Добавить в цитаты Настройки чтения

Страница 8 из 54

-А куда именно? Может, в Одессу?- мужчина уже не дрожал, с надеждой смотрел светло-карими глазами на Варвару Тихоновну. А та кивнула и стала рыться в шкафу. Отыскала старый свитер, вязаную шапку и серый плащ, в котором лет десять назад красовалась на бульварной скамеечке. Ещё нашла толстые шерстяные носки и галоши от валенок. Всё это она дала отогревшемуся человеку в пижамной куртке:

-Вот, надень на себя. А я тебе поесть принесу, - и вышла, а когда вернулась с миской горячего супа, застала его уже одетым.

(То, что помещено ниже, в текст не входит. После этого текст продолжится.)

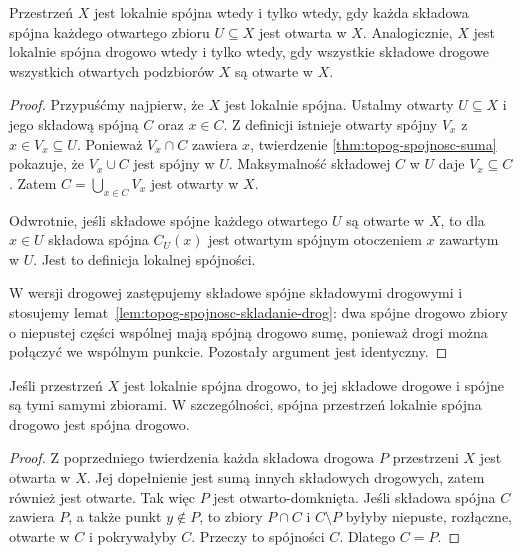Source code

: \begin{twierdzenie}
\label{thm:topog-spojnosc-lokalna-komponenty}
Przestrzeń $X$ jest lokalnie spójna wtedy
i tylko wtedy, gdy każda składowa spójna
każdego otwartego zbioru $U\subseteq X$
jest otwarta w $X$.
Analogicznie, $X$ jest lokalnie spójna
drogowo wtedy i tylko wtedy, gdy wszystkie
składowe drogowe wszystkich otwartych
podzbiorów $X$ są otwarte w $X$.
\end{twierdzenie}
\begin{proof}
Przypuśćmy najpierw, że $X$ jest lokalnie
spójna. Ustalmy otwarty $U\subseteq X$
i jego składową spójną $C$ oraz $x\in C$.
Z definicji istnieje otwarty spójny $V_x$
z $x\in V_x\subseteq U$. Ponieważ
$V_x\cap C$ zawiera $x$, twierdzenie
\ref{thm:topog-spojnosc-suma} pokazuje,
że $V_x\cup C$ jest spójny w $U$.
Maksymalność składowej $C$ w $U$ daje
$V_x\subseteq C$. Zatem
$C=\bigcup_{x\in C}V_x$ jest otwarty w $X$.

Odwrotnie, jeśli składowe spójne każdego
otwartego $U$ są otwarte w $X$, to dla
$x\in U$ składowa spójna $C_U(x)$ jest
otwartym spójnym otoczeniem $x$ zawartym
w $U$. Jest to definicja lokalnej spójności.

W wersji drogowej zastępujemy składowe
spójne składowymi drogowymi i stosujemy
lemat~\ref{lem:topog-spojnosc-skladanie-drog}:
dwa spójne drogowo zbiory o niepustej części
wspólnej mają spójną drogowo sumę, ponieważ
drogi można połączyć we wspólnym punkcie.
Pozostały argument jest identyczny.
\end{proof}

\begin{wniosek}
\label{cor:topog-spojnosc-lokalna-drogowa}
Jeśli przestrzeń $X$ jest lokalnie spójna
drogowo, to jej składowe drogowe i spójne
są tymi samymi zbiorami. W szczególności,
spójna przestrzeń lokalnie spójna drogowo
jest spójna drogowo.
\end{wniosek}
\begin{proof}
Z poprzedniego twierdzenia każda składowa
drogowa $P$ przestrzeni $X$ jest otwarta
w $X$. Jej dopełnienie jest sumą innych
składowych drogowych, zatem również jest
otwarte. Tak więc $P$ jest otwarto-domknięta.
Jeśli składowa spójna $C$ zawiera $P$,
a także punkt $y\notin P$, to zbiory
$P\cap C$ i $C\setminus P$ byłyby
niepuste, rozłączne, otwarte w $C$
i pokrywałyby $C$. Przeczy to spójności $C$.
Dlatego $C=P$.
\end{proof}

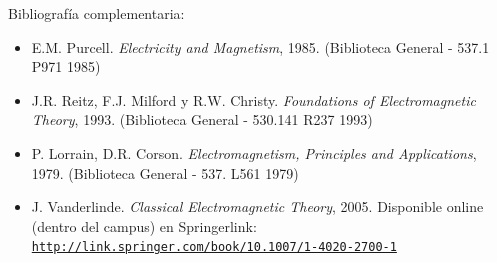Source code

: \documentclass[letterpaper,10pt,onecolumn]{article}
\begin{document}
\noindent\normalsize Bibliograf\'ia complementaria:

\begin{itemize}
	\item E.M. Purcell. \textit{Electricity and Magnetism},
          1985. (Biblioteca General - 537.1 P971 1985)\\[-0.6cm] 
	\item J.R. Reitz, F.J. Milford y
          R.W. Christy. \textit{Foundations of Electromagnetic
            Theory}, 1993. (Biblioteca General - 530.141 R237
          1993)\\[-0.6cm] 
	\item P. Lorrain, D.R. Corson. \textit{Electromagnetism,
          Principles and Applications}, 1979. (Biblioteca General -
          537. L561 1979)\\[-0.6cm] 
	\item J. Vanderlinde. \textit{Classical Electromagnetic Theory}, 2005. Disponible online (dentro del campus) en Springerlink:\\
	\href{http://link.springer.com/book/10.1007/1-4020-2700-1}{\nolinkurl{http://link.springer.com/book/10.1007/1-4020-2700-1}} 
\end{itemize}
\end{document}
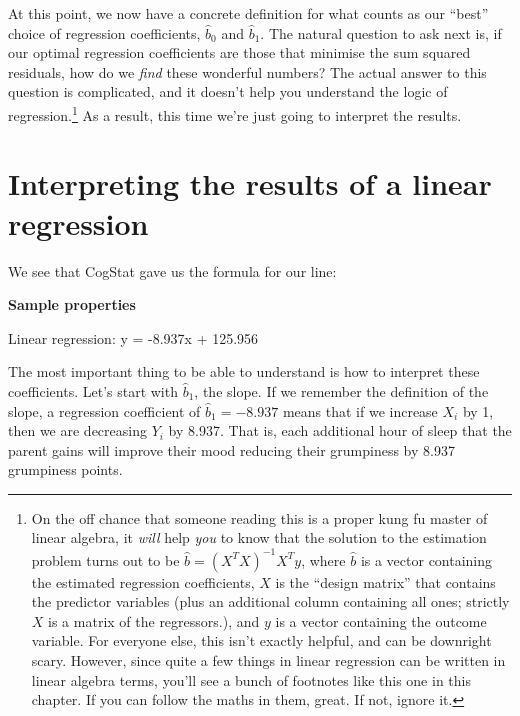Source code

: \documentclass[
  11pt,
  a4paper,
  twoside,symmetric,openright]{book}
\theoremstyle{break}
\theoremstyle{break}
\begin{document}
At this point, we now have a concrete definition for what counts as our ``best'' choice of regression coefficients, \(\hat{b}_0\) and \(\hat{b}_1\). The natural question to ask next is, if our optimal regression coefficients are those that minimise the sum squared residuals, how do we \emph{find} these wonderful numbers? The actual answer to this question is complicated, and it doesn't help you understand the logic of regression.\footnote{On the off chance that someone reading this is a proper kung fu master of linear algebra, it \emph{will} help \emph{you} to know that the solution to the estimation problem turns out to be \(\hat{b} = (X^TX)^{-1} X^T y\), where \(\hat{b}\) is a vector containing the estimated regression coefficients, \(X\) is the ``design matrix'' that contains the predictor variables (plus an additional column containing all ones; strictly \(X\) is a matrix of the regressors.), and \(y\) is a vector containing the outcome variable. For everyone else, this isn't exactly helpful, and can be downright scary. However, since quite a few things in linear regression can be written in linear algebra terms, you'll see a bunch of footnotes like this one in this chapter. If you can follow the maths in them, great. If not, ignore it.} As a result, this time we're just going to interpret the results.

\section{Interpreting the results of a linear regression}\label{regressioninterpretation}

We see that CogStat gave us the formula for our line:

\begin{tcolorbox}[colback=white,
  colframe=lightgray,
  coltext=black,
  boxsep=4pt,
  boxrule=0.3pt,
  arc=0pt]
  {   \sffamily
      \color{CSbluelight}\textbf{Sample properties}
      
      \color{black}
      Linear regression: y = -8.937x + 125.956

      \normalfont
  }
\end{tcolorbox}

The most important thing to be able to understand is how to interpret these coefficients. Let's start with \(\hat{b}_1\), the slope. If we remember the definition of the slope, a regression coefficient of \(\hat{b}_1 = -8.937\) means that if we increase \(X_i\) by 1, then we are decreasing \(Y_i\) by 8.937. That is, each additional hour of sleep that the parent gains will improve their mood reducing their grumpiness by 8.937 grumpiness points.
\end{document}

-Спасибо вам, - он улыбнулся, и Варвара Тихоновна поняла, что перед нею совсем молодой человек, только весь словно пеплом присыпанный, настрадавшийся и измученный. В ней тяжело шевельнулось сомнение, правильно ли она поступает. Но тут же одёрнула себя: правильно, нечего раздумывать. А он, стоя, быстро-быстро выхлебал суп и пошёл к выходу. У дверей обернулся:

-Если она вам напишет, сообщите ей, что приходил Штефан. Я теперь стану в Одессу пробираться. Буду её искать, - и ещё раз одарил её мягкой улыбкой.

Так вот он какой, Штефан-то! Вот кого записала скрытная девчонка в свидетельство о рождении Шурочки. Какие тут могут быть сомнения?! Да он же и Киру отнимет, и Шурочку заберёт. Тут такая боль обрушилась на голову Варвары Тихоновны, заломило и виски, и затылок. Но мозг упорно сверлила мысль: не отдам этому убогому детей, не отдам. Старая женщина засеменила за посетителем, лепеча ему в спину первое, что приходило в голову. Он замер, напряженно повернулся, вглядываясь в её лицо потемневшими глазами. А она всё плела и плела свою историю, выгоняя его окончательно из Кириной жизни. Он кивнул и вышел, хлопнув дверью.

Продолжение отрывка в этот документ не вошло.